Con Law Flashcards
Requirements for getting a case in federal court
- interpretation of const or federal statute
- diversity between citizens
- cases between states
AND
a case or controversy
What makes something a case or controversy generally? (3)
- not an advisory opinion
- ripe and not moot
- standing
What makes something an advisory opinion? (2)
- no actual dispute between 2 parties
2. no legally binding effect on 2 parties
What makes an issue ripe?
formalized and concrete effect.
Legal issue and not factual issue, not relying on uncertain contingencies, and will suffer substantial hardship in future if no review
Exceptions to general mootness rule- types of cases that are not ongoing but still not moot
- capable of repetition but limited duration
- D voluntarily stops but can reopen
- class action with live claims
standing requirements (3)
- injury
- causation
- redressability
exceptions to standing rules- injuries upon which citizens can sue (3)

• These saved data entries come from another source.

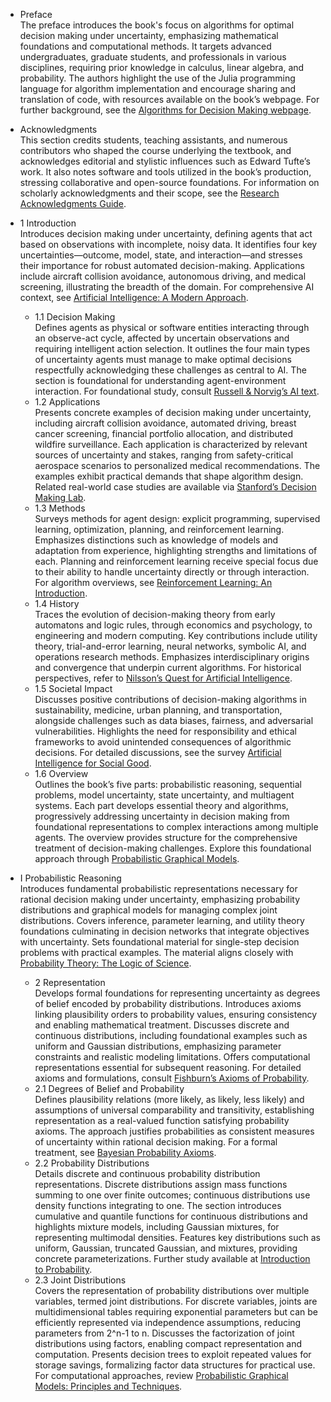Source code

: - Preface  
  The preface introduces the book's focus on algorithms for optimal decision making under uncertainty, emphasizing mathematical foundations and computational methods. It targets advanced undergraduates, graduate students, and professionals in various disciplines, requiring prior knowledge in calculus, linear algebra, and probability. The authors highlight the use of the Julia programming language for algorithm implementation and encourage sharing and translation of code, with resources available on the book’s webpage. For further background, see the [Algorithms for Decision Making webpage](http://mitpress.mit.edu/algorithms-for-decision-making).  

- Acknowledgments  
  This section credits students, teaching assistants, and numerous contributors who shaped the course underlying the textbook, and acknowledges editorial and stylistic influences such as Edward Tufte’s work. It also notes software and tools utilized in the book’s production, stressing collaborative and open-source foundations. For information on scholarly acknowledgments and their scope, see the [Research Acknowledgments Guide](https://www.aje.com/arc/acknowledging-contributions/).  

- 1 Introduction  
  Introduces decision making under uncertainty, defining agents that act based on observations with incomplete, noisy data. It identifies four key uncertainties—outcome, model, state, and interaction—and stresses their importance for robust automated decision-making. Applications include aircraft collision avoidance, autonomous driving, and medical screening, illustrating the breadth of the domain. For comprehensive AI context, see [Artificial Intelligence: A Modern Approach](https://aima.cs.berkeley.edu/).  
  - 1.1 Decision Making  
    Defines agents as physical or software entities interacting through an observe-act cycle, affected by uncertain observations and requiring intelligent action selection. It outlines the four main types of uncertainty agents must manage to make optimal decisions respectfully acknowledging these challenges as central to AI. The section is foundational for understanding agent-environment interaction. For foundational study, consult [Russell & Norvig’s AI text](https://aima.cs.berkeley.edu/).  
  - 1.2 Applications  
    Presents concrete examples of decision making under uncertainty, including aircraft collision avoidance, automated driving, breast cancer screening, financial portfolio allocation, and distributed wildfire surveillance. Each application is characterized by relevant sources of uncertainty and stakes, ranging from safety-critical aerospace scenarios to personalized medical recommendations. The examples exhibit practical demands that shape algorithm design. Related real-world case studies are available via [Stanford’s Decision Making Lab](https://sail.stanford.edu/).  
  - 1.3 Methods  
    Surveys methods for agent design: explicit programming, supervised learning, optimization, planning, and reinforcement learning. Emphasizes distinctions such as knowledge of models and adaptation from experience, highlighting strengths and limitations of each. Planning and reinforcement learning receive special focus due to their ability to handle uncertainty directly or through interaction. For algorithm overviews, see [Reinforcement Learning: An Introduction](http://incompleteideas.net/book/the-book.html).  
  - 1.4 History  
    Traces the evolution of decision-making theory from early automatons and logic rules, through economics and psychology, to engineering and modern computing. Key contributions include utility theory, trial-and-error learning, neural networks, symbolic AI, and operations research methods. Emphasizes interdisciplinary origins and convergence that underpin current algorithms. For historical perspectives, refer to [Nilsson’s Quest for Artificial Intelligence](https://ai.stanford.edu/~nilsson/QAI/qai.pdf).  
  - 1.5 Societal Impact  
    Discusses positive contributions of decision-making algorithms in sustainability, medicine, urban planning, and transportation, alongside challenges such as data biases, fairness, and adversarial vulnerabilities. Highlights the need for responsibility and ethical frameworks to avoid unintended consequences of algorithmic decisions. For detailed discussions, see the survey [Artificial Intelligence for Social Good](https://arxiv.org/abs/2001.01818).  
  - 1.6 Overview  
    Outlines the book’s five parts: probabilistic reasoning, sequential problems, model uncertainty, state uncertainty, and multiagent systems. Each part develops essential theory and algorithms, progressively addressing uncertainty in decision making from foundational representations to complex interactions among multiple agents. The overview provides structure for the comprehensive treatment of decision-making challenges. Explore this foundational approach through [Probabilistic Graphical Models](http://www.probabilistic-graphical-models.com/).  

- I Probabilistic Reasoning  
  Introduces fundamental probabilistic representations necessary for rational decision making under uncertainty, emphasizing probability distributions and graphical models for managing complex joint distributions. Covers inference, parameter learning, and utility theory foundations culminating in decision networks that integrate objectives with uncertainty. Sets foundational material for single-step decision problems with practical examples. The material aligns closely with [Probability Theory: The Logic of Science](https://bayes.wustl.edu/Manual/).  
  - 2 Representation  
    Develops formal foundations for representing uncertainty as degrees of belief encoded by probability distributions. Introduces axioms linking plausibility orders to probability values, ensuring consistency and enabling mathematical treatment. Discusses discrete and continuous distributions, including foundational examples such as uniform and Gaussian distributions, emphasizing parameter constraints and realistic modeling limitations. Offers computational representations essential for subsequent reasoning. For detailed axioms and formulations, consult [Fishburn’s Axioms of Probability](https://projecteuclid.org/euclid.ss/1177012602).  
  - 2.1 Degrees of Belief and Probability  
    Defines plausibility relations (more likely, as likely, less likely) and assumptions of universal comparability and transitivity, establishing representation as a real-valued function satisfying probability axioms. The approach justifies probabilities as consistent measures of uncertainty within rational decision making. For a formal treatment, see [Bayesian Probability Axioms](https://projecteuclid.org/euclid.bjps/1232125864).  
  - 2.2 Probability Distributions  
    Details discrete and continuous probability distribution representations. Discrete distributions assign mass functions summing to one over finite outcomes; continuous distributions use density functions integrating to one. The section introduces cumulative and quantile functions for continuous distributions and highlights mixture models, including Gaussian mixtures, for representing multimodal densities. Features key distributions such as uniform, Gaussian, truncated Gaussian, and mixtures, providing concrete parameterizations. Further study available at [Introduction to Probability](https://www.athenasc.com/probbook.html).  
  - 2.3 Joint Distributions  
    Covers the representation of probability distributions over multiple variables, termed joint distributions. For discrete variables, joints are multidimensional tables requiring exponential parameters but can be efficiently represented via independence assumptions, reducing parameters from 2^n-1 to n. Discusses the factorization of joint distributions using factors, enabling compact representation and computation. Presents decision trees to exploit repeated values for storage savings, formalizing factor data structures for practical use. For computational approaches, review [Probabilistic Graphical Models: Principles and Techniques](https://mitpress.mit.edu/books/probabilistic-graphical-models).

- tax payers- individual tax liability
- individual- federal action interferes with 10th A
- tax payers- congressional spending violates Establishment Clause
exceptions to standing rules- injuries upon which 3rd parties may sue
difficult for the 3rd party, relative, an organization on behalf of members, free speech overbreadth
When can Congress attach strings to a regulation made under the Spending Clause?
clearly stated, related, constitutional, not unduly coercive
3 options for Congress to regulate under the ICC
channels, instrumentalities, local activities that have substantial effect in the aggregate
How can state govt tax federal employees?
indirect, non-discriminatory, not overly burdensome, not related to how they perform govt functions
When does a federal law preempt state law through implied preemption
- conflict and can’t follow both
- impedes or frustrates without direct conflict
- field preemption
P&I article 4 analysis- when states cannot pass a law that discriminates against out of state citizens
About important commercial activities or fundamental rights and intentionally protectionist in nature
How states may override P&I and pass a law that discriminates against out of state citizens
necessary to achieve important purpose
and no less restrictive alternatives available
and passes DCC if it’s about economic interests
How can states regulate interstate commerce?
No federal law, doesn’t unduly burden interstate commerce, doesn’t discriminate against out of state citizens, not irrational (benefit worth the burden), passes DCC
DCC analysis- states regulating interstate commerce in a way that discriminates against out of state citizens
necessary to achieve important non-economic purpose, no non-discriminatory alternative, or fits into exception (congressional approval, market participant, corp, traditional govt purpose)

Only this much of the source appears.